U.S. flags to be lowered for Kennedy

November 22, 2013 08:31 am | Updated 10:26 am IST - Washington

Clare Calvin, left, a colouring assistant with Madame Tussauds tourist attraction poses for the photographers next to the wax figures of the 35th U.S. President John F. Kennedy, centre, and the one of current president Barack Obama, right, in the World Leaders area at Madame Tussauds tourist attraction, in London. Friday, Nov. 22, 2013 marks the 50th anniversary of the JFK assassination. According to Madame Tussauds, the wax figure of the 35th President of the United States remains a popular feature in the attraction five decades after his death.

Clare Calvin, left, a colouring assistant with Madame Tussauds tourist attraction poses for the photographers next to the wax figures of the 35th U.S. President John F. Kennedy, centre, and the one of current president Barack Obama, right, in the World Leaders area at Madame Tussauds tourist attraction, in London. Friday, Nov. 22, 2013 marks the 50th anniversary of the JFK assassination. According to Madame Tussauds, the wax figure of the 35th President of the United States remains a popular feature in the attraction five decades after his death.

After weeks of history documentaries, magazine cover stories and poignant recollections, the United States on Friday was to commemorate the 50th anniversary of the assassination of president John F. Kennedy.

U.S. President Barack Obama ordered flags to be lowered to half mast, noting that Mr.

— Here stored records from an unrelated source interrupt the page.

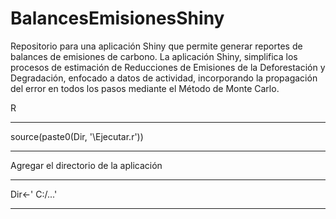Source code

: # BalancesEmisionesShiny

Repositorio para una aplicación Shiny que permite generar reportes de balances de emisiones de carbono. La aplicación Shiny, simplifica los procesos de estimación de Reducciones de Emisiones de la Deforestación y Degradación, enfocado a datos de actividad, incorporando la propagación del error en todos los pasos mediante el Método de Monte Carlo.

<p> R </p>


------------------------------
source(paste0(Dir, '\\Ejecutar.r'))

------------------------------

Agregar el directorio de la aplicación

------------------------------
Dir<-' C:/...' 

------------------------------
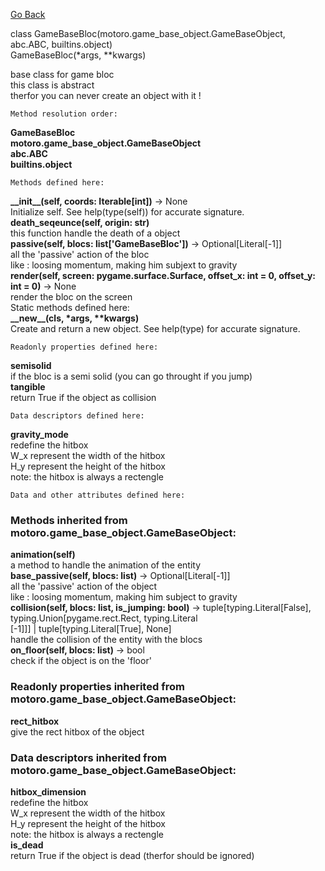 [Go Back][index]<br>

class GameBaseBloc(motoro.game_base_object.GameBaseObject, abc.ABC, builtins.object) <br>
   	GameBaseBloc(*args, **kwargs) <br>

base class for game bloc <br>
this class is abstract <br>
therfor you can never create an object with it ! <br>


	Method resolution order:


**GameBaseBloc** <br>
**motoro.game_base_object.GameBaseObject** <br>
**abc.ABC** <br>
**builtins.object** <br>


	Methods defined here:



**\_\_init\_\_(self, coords: Iterable[int])** -> None <br>
Initialize self.  See help(type(self)) for accurate signature. <br>
**death_seqeunce(self, origin: str)** <br>
this function handle the death of a object <br>
**passive(self, blocs: list['GameBaseBloc'])** -> Optional[Literal[-1]] <br>
all the 'passive' action of the bloc <br>
like : loosing momentum, making him subjext to gravity <br>
**render(self, screen: pygame.surface.Surface, offset_x: int = 0, offset_y: int = 0)** -> None <br>
render the bloc on the screen <br>
Static methods defined here: <br>
**\_\_new\_\_(cls, \*args, \*\*kwargs)** <br>
Create and return a new object.  See help(type) for accurate signature. <br>


	Readonly properties defined here:


**semisolid** <br>
if the bloc is a semi solid (you can go throught if you jump) <br>
**tangible** <br>
return True if the object as collision <br>


	Data descriptors defined here:


**gravity_mode** <br>
redefine the hitbox <br>
W_x represent the width of the hitbox <br>
H_y represent the height of the hitbox <br>
note: the hitbox is always a rectengle <br>


	Data and other attributes defined here:


### Methods inherited from motoro.game_base_object.GameBaseObject: <br>
**animation(self)** <br>
a method to handle the animation of the entity <br>
**base_passive(self, blocs: list)** -> Optional[Literal[-1]] <br>
all the 'passive' action of the object <br>
like : loosing momentum, making him subject to gravity <br>
**collision(self, blocs: list, is_jumping: bool)** -> tuple[typing.Literal[False], typing.Union[pygame.rect.Rect, typing.Literal <br>[-1]]] | tuple[typing.Literal[True], None] <br>
handle the collision of the entity with the blocs <br>
**on_floor(self, blocs: list)** -> bool <br>
check if the object is on the 'floor' <br>


### Readonly properties inherited from motoro.game_base_object.GameBaseObject: <br>
**rect_hitbox** <br>
give the rect hitbox of the object <br>

### Data descriptors inherited from motoro.game_base_object.GameBaseObject: <br>
**hitbox_dimension** <br>
redefine the hitbox <br>
W_x represent the width of the hitbox <br>
H_y represent the height of the hitbox <br>
note: the hitbox is always a rectengle <br>
**is_dead** <br>
return True if the object is dead (therfor should be ignored) <br>

[index]: ./index_FR.md
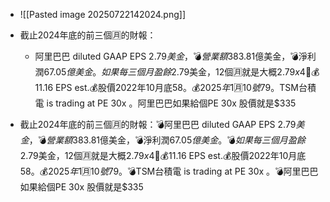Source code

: - ![[Pasted image 20250722142024.png]]
- 截止2024年底的前三個🈷️的財報：
	- 阿里巴巴 diluted GAAP EPS $2.79 美金，💣營業額$383.81億美金，💣淨利潤$67.05億美金。如果每三個月盈餘$2.79美金，12個🈷️就是大概$2.79x4🟰💰$11.16 EPS est.💰股價2022年10月底$58。💰2025年1🈷️10號$79。TSM台積電 is trading at PE 30x 。阿里巴巴如果給個PE 30x 股價就是$335

- 截止2024年底的前三個🈷️的財報：💣阿里巴巴 diluted GAAP EPS $2.79 美金，💣營業額$383.81億美金，💣淨利潤$67.05億美金。💣如果每三個月盈餘$2.79美金，12個🈷️就是大概$2.79x4🟰💰$11.16 EPS est.💰股價2022年10月底$58。💰2025年1🈷️10號$79。💣TSM台積電 is trading at PE 30x 。💣阿里巴巴如果給個PE 30x 股價就是$335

Kennedy had “called a generation to service and summoned a nation to greatness.” Mr. Kennedy’s accomplishments in founding the Peace Corps, kick-starting the space programme with the goal of a moon landing, navigating the perils of the Cuban missile crisis that brought the world to the brink of nuclear war: All of these are among the remembrances of his brief presidency.

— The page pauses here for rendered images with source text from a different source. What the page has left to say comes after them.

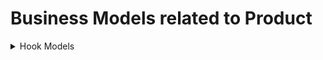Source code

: # Business Models related to Product

<details>
<summary>Hook Models</summary>

Refer to this [article](https://www.productplan.com/glossary/hook-model/)

- The Hook Model is a four-phase process to create a customer habit, original by Nir Eyal
- Goal: voluntary, high-frequency engagement
  - Doing something out of <b>Habit</b> Means doing it without even thinking
- ![img.png](pics/img1.png)

    - <b>Trigger</b> (External or Internal): This is the actuator of behavior. It cues the action that then builds a habit.
      
      - External triggers:
        - Paid Advertising
        - PR
        - Email Invite
        
      - Internal Triggers
        - Ex: "Feeling bored" -> fire up facebook  and connect with friends

    - <b>Action</b>: Behavior executed in anticipation of the reward.
      - Eliminate as many steps as possible from process

    - <b>Variable Reward</b>: The problem that’s solved because of the action taken reinforces the cycle of behavior. Reward types include Rewards of the Tribe (social rewards based on connection and acceptance), Rewards of the Hunt (search for material resources), and Rewards of the Self (personal gratification in the form of mastery or self-realization).
      - Funny photo
      - Something entertaining
      - Something useful
      - Important for the rewards to be <b>variable</b>. Otherwise the consumers will anticipate the rewards and gradually lose interests and don't come back

    - <b>Investment</b>: An action that improves the product or service in the future.
      - Ask for small inverstment
      - Personal contribution
      - Make consumer work a little to store value in the product
        - Stick

- Key questions:

  - What's the internal trigger (what customers want or need)?
  - What's the external trigger (what brings them to your product or service)?
  - What's the action?
  - What's the reward?
  - How do you increase customer engagement with the product in the future?
</details>
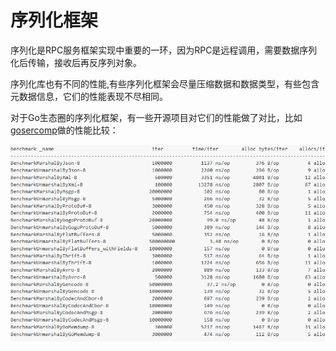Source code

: # 序列化框架

序列化是RPC服务框架实现中重要的一环，因为RPC是远程调用，需要数据序列化后传输，接收后再反序列对象。

序列化库也有不同的性能,有些序列化框架会尽量压缩数据和数据类型，有些包含元数据信息，它们的性能表现不尽相同。

对于Go生态圈的序列化框架，有一些开源项目对它们的性能做了对比，比如 [gosercomp](https://github.com/smallnest/gosercomp)做的性能比较：

![](ch8-gosercomp.png)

Friday will see a series of commemorations, with the focus on Dealey Plaza, in Dallas, Texas, where the assassination occurred and an assassination museum has been built. An estimated 5,000 people are expected to attend. Around 900 journalists from around the world had registered their plans to cover the ceremony, the newspaper Dallas News reported.

In Boston, Massachusetts, where Mr. Kennedy was born, several events are planned including church services, concerts and the opening of an exhibit with personal artefacts of the 35th president that have never been shown in public.

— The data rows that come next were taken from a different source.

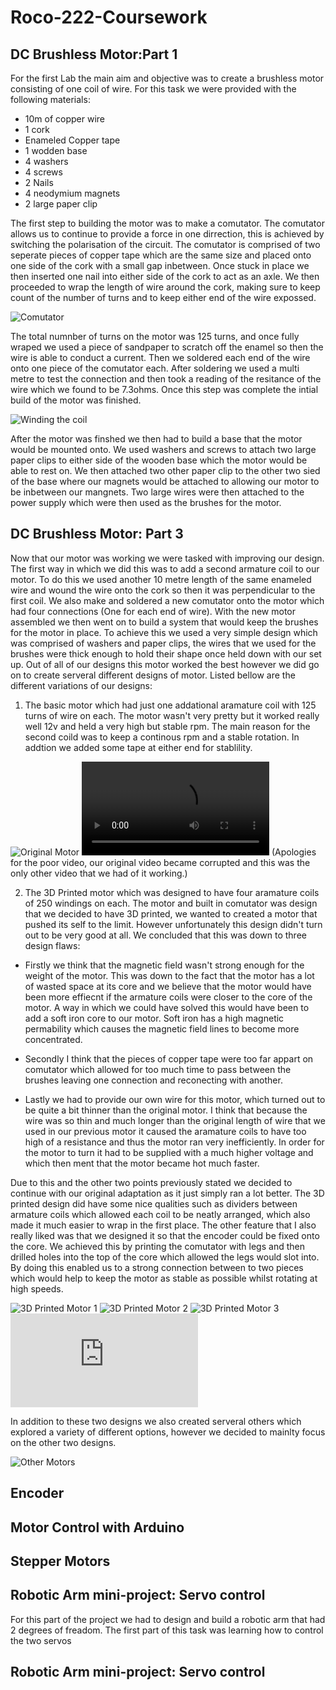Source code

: # Roco-222-Coursework

## DC Brushless Motor:Part 1

For the first Lab the main aim and objective was to create a brushless motor consisting of one coil of wire. For this task we were provided with the following materials:
- 10m of copper wire 
- 1 cork 
- Enameled Copper tape
- 1 wodden base 
- 4 washers 
- 4 screws
- 2 Nails
- 4 neodymium magnets
- 2 large paper clip

The first step to building the motor was to make a comutator. The comutator allows us to continue to provide a force in one dirrection, this is achieved by switching the polarisation of the circuit. The comutator is comprised of two seperate pieces of copper tape which are the same size and placed onto one side of the cork with a small gap inbetween. Once stuck in place we then inserted one nail into either side of the cork to act as an axle. We then proceeded to wrap the length of wire around the cork, making sure to keep count of the number of turns and to keep either end of the wire expossed.

![Comutator](https://github.com/bwickenden/Roco-222-Coursework/blob/master/Motor%201.jpg)

The total numnber of turns on the motor was 125 turns, and once fully wraped we used a piece of sandpaper to scratch off the enamel so then the wire is able to conduct a current. Then we soldered each end of the wire onto one piece of the comutator each. After soldering we used a multi metre to test the connection and then took a reading of the resitance of the wire which we found to be 7.3ohms. Once this step was complete the intial build of the motor was finished. 

![Winding the coil](https://github.com/bwickenden/Roco-222-Coursework/blob/master/Winding%20the%20coil.jpg)

After the motor was finshed we then had to build a base that the motor would be mounted onto. We used washers and screws to attach two large paper clips to either side of the wooden base which the motor would be able to rest on. We then attached two other paper clip to the other two sied of the base where our magnets would be attached to allowing our motor to be inbetween our mangnets. Two large wires were then attached to the power supply which were then used as the brushes for the motor.

## DC Brushless Motor: Part 3
Now that our motor was working we were tasked with improving our design. The first way in which we did this was to add a second armature coil to our motor. To do this we used another 10 metre length of the same enameled wire and wound the wire onto the cork so then it was perpendicular to the first coil. We also make and soldered a new comutator onto the motor which had four connections (One for each end of wire). With the new motor assembled we then went on to build a system that would keep the brushes for the motor in place. To achieve this we used a very simple design which was comprised of washers and paper clips, the wires that we used for the brushes were thick enough to hold their shape once held down with our set up. Out of all of our designs this motor worked the best however we did go on to create serveral different designs of motor. Listed bellow are the different variations of our designs: 

1. The basic motor which had just one addational aramature coil with 125 turns of wire on each. The motor wasn't very pretty but it worked really well 12v and held a very high but stable rpm. The main reason for the second coild was to keep a continous rpm and a stable rotation. In addtion we added some tape at either end for stablility.

![Original Motor](https://github.com/bwickenden/Roco-222-Coursework/blob/master/The%20best.jpg)
![Improved Motor](https://github.com/bwickenden/Roco-222-Coursework/blob/master/Improved%20motor%20working.mp4)
(Apologies for the poor video, our original video became corrupted and this was the only other video that we had of it working.)

2. The 3D Printed motor which was designed to have four aramature coils of 250 windings on each. The motor and built in comutator was design that we decided to have 3D printed, we wanted to created a motor that pushed its self to the limit. However unfortunately this design didn't turn out to be very good at all. We concluded that this was down to three design flaws: 

- Firstly we think that the magnetic field wasn't strong enough for the weight of the motor. This was down to the fact that the motor has a lot of wasted space at its core and we believe that the motor would have been more effiecnt if the armature coils were closer to the core of the motor. A way in which we could have solved this would have been to add a soft iron core to our motor. Soft iron has a high magnetic permability which causes the magnetic field lines to become more concentrated. 

- Secondly I think that the pieces of copper tape were too far appart on comutator which allowed for too much time to pass between the brushes leaving one connection and reconecting with another. 

- Lastly we had to provide our own wire for this motor, which turned out to be quite a bit thinner than the original motor. I think that because the wire was so thin and much longer than the original length of wire that we used in our previous motor it caused the aramature coils to have too high of a resistance and thus the motor ran very inefficiently. In order for the motor to turn it had to be supplied with a much higher voltage and which then ment that the motor became hot much faster.

Due to this and the other two points previously stated we decided to continue with our original adaptation as it just simply ran a lot better. The 3D printed design did have some nice qualities such as dividers between armature coils which allowed each coil to be neatly arranged, which also made it much easier to wrap in the first place. The other feature that I also really liked was that we designed it so that the encoder could be fixed onto the core. We achieved this by printing the comutator with legs and then drilled holes into the top of the core which allowed the legs would slot into. By doing this enabled us to a strong connection between to two pieces which would help to keep the motor as stable as possible whilst rotating at high speeds. 

![3D Printed Motor 1](https://github.com/bwickenden/Roco-222-Coursework/blob/master/3D%20Printed%201.jpg)
![3D Printed Motor 2](https://github.com/bwickenden/Roco-222-Coursework/blob/master/3D%20Printed%202.jpg)
![3D Printed Motor 3](https://github.com/bwickenden/Roco-222-Coursework/blob/master/3D%20Printed%203.jpg)
![3D Printed Model](https://github.com/bwickenden/Roco-222-Coursework/blob/master/Motor(Ben%20and%20Dan).stl)

In addition to these two designs we also created serveral others which explored a variety of different options, however we decided to mainlty focus on the other two designs. 

![Other Motors](https://github.com/bwickenden/Roco-222-Coursework/blob/master/Variations.jpg)

## Encoder

## Motor Control with Arduino

## Stepper Motors

## Robotic Arm mini-project: Servo control

For this part of the project we had to design and build a robotic arm that had 2 degrees of freadom. The first part of this task was learning how to control the two servos

## Robotic Arm mini-project: Servo control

But the enduring video image of the day, one that has rerun on every U.S. broadcast channel for weeks, is that of first lady Jacqueline Kennedy in her double-breasted, pink wool suit. She begins the day in Texas with her husband, wearing the suit and matching pillbox hat, a broad smile on her face and an armful of red roses against the pink wool.

Sadly remarkable about her presence was this was her first public outing after giving birth just three months before to their last child, a son, Patrick Bouvier Kennedy, who died shortly after birth.

By 12:30 pm local time (1830 GMT), yet another tragedy was to befall her. The sniper’s bullet at Dealey Plaza in Dallas, Texas, put an end to Jack Kennedy’s life even as she sat next to him in the open-air limousine. Her next actions are embedded in the American psyche: her frantic crawl over the back of the car, her return to the seat, his slumped body in her lap.

And during the long weekend of mourning and burial, broadcast nationwide on television for the media’s first round-the-clock coverage of an event, the enduring image was that of Jackie: How the 34-year-old widow stood next to Lyndon B. Johnson as he was sworn in as president, her husband’s blood caked on the pink suit and on her legs.

She refused to wash and change clothes. “Let them see what they have done,” she later told a journalist.